Bry did not read or draw any conclusions from the data, but added: “All of our spending could and should be used toward a unified solution that is based on effective results.”

Short-term rentals

In addressing the short-term rentals issue, Bry referenced City legislation that she and former Council colleague Lorie Zapf (District 2) helped pass that allows vacation rentals in primary residences only and bans short-term stays in multiple properties, which was rescinded following the collection of more than 62,000 signatures against the measure.

“Make no mistake about it, we won,” she said. “We led the Council to a legal, legislative victory to protect our neighborhoods, protect our schools, protect our homeowners and protect our renters. But Airbnb bought — they bought — a signature campaign to force us to rescind that ordinance.”

Without elaborating further, Bry said “part two” of her effort would “probably happen later this year” and that in the meantime she would be collecting data from cities across the country that measure the effects of short-term rentals on local housing markets.

Climate Action Plan

Returning to her “Clean” promise, she said “Clean starts with Climate Change, the existential threat of our lifetime, particularly for our coastal community. Climate Change means we have fire season 12 months a year, it means rising sea levels that threatens to erode our cliffs and sensitive coastal habitats. Clean means reducing our greenhouse gases by implementing and monitoring the City’s landmark Climate Action Plan. It means Community Choice Energy, so consumers have a choice as to where they buy their electricity and we move to 100 percent renewal energy more quickly.”

Bry also advocated for the City’s Pure Water project, a multi-year program that aims to provide one-third of San Diego’s water supply locally by 2035, using purification technology to clean recycled water to produce safe drinking water; and protecting District 1’s environment, including canyons and beaches.

Innovation economy

To enhance her “Prosperous” efforts, she said job creation, support of the innovation economy and expanding public transit would be paramount.

“My vision comes from my many years as a high-tech entrepreneur,” Bry said. “The innovation economy drives our City, and creates the highest paying jobs, and many service sector jobs that support it. It employs many people who do not have technical backgrounds. It provides the tax base that pays for the quality of life we love.”

At the same time, she said she would also meet with small businesses across the City to better understand “the obstacles that keep them from successfully competing for business with the City.”

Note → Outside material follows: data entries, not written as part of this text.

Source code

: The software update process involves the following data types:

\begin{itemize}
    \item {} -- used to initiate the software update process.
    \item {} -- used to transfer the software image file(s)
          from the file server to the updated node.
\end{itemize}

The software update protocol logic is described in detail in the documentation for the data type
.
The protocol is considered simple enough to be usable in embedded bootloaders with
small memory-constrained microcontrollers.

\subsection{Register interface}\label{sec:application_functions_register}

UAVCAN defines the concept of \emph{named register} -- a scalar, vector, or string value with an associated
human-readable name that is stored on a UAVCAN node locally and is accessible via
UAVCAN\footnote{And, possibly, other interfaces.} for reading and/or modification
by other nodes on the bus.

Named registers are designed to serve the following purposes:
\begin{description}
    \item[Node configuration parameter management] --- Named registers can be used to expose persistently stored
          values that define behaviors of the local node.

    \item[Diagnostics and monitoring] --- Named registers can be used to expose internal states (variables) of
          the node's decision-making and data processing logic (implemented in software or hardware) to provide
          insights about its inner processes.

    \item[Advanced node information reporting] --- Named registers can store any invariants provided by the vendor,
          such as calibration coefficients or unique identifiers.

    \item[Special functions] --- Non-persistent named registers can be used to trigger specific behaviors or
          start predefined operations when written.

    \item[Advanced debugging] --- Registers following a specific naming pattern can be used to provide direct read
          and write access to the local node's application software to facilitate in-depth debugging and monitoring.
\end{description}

Concluding, Bry said: “Tonight, I reaffirm to you, my commitment to continue challenging the status quo when necessary and moving our City full steam ahead.”

Audience response

La Jolla Shores resident Brian Earley commended Bry for addressing numerous issues: “There is a lot of hard work to come for her. I was pleased to hear her talk about short-term rentals ... that is going to be a tough fight. She is covering a lot of great areas.”

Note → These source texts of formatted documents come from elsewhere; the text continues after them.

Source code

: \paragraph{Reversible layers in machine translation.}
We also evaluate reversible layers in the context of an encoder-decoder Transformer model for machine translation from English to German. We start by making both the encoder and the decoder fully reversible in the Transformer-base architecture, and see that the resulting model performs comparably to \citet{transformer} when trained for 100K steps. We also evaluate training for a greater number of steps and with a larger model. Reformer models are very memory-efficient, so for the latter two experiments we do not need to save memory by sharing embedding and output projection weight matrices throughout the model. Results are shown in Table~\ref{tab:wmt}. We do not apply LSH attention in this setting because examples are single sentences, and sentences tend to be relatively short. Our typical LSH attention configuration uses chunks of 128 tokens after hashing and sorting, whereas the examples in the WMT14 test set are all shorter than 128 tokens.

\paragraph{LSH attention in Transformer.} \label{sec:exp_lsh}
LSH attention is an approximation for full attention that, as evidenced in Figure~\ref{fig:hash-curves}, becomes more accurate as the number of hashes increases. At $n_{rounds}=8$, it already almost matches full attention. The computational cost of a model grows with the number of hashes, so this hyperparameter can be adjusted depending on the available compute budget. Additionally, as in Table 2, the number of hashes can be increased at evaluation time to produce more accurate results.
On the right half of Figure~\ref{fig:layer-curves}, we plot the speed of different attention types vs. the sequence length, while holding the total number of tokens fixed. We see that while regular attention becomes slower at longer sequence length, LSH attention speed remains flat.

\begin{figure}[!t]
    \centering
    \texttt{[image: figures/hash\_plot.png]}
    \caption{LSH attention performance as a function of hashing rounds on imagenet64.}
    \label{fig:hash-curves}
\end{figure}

La Jolla Town Council, La Jolla Community Planning Association and La Jolla Parks & Beaches member John Shannon said he appreciated the data-driven approach to short-term rentals: “From the real estate perspective, I can’t give someone a true understanding of where things are — beyond that they’re illegal but not being enforced. So it is very important to have this (issue) be resolved. I’m glad she’ll be addressing it. The fact that she can dig in on City finances with a business mind is going to be valuable. I’m glad she is running for mayor.”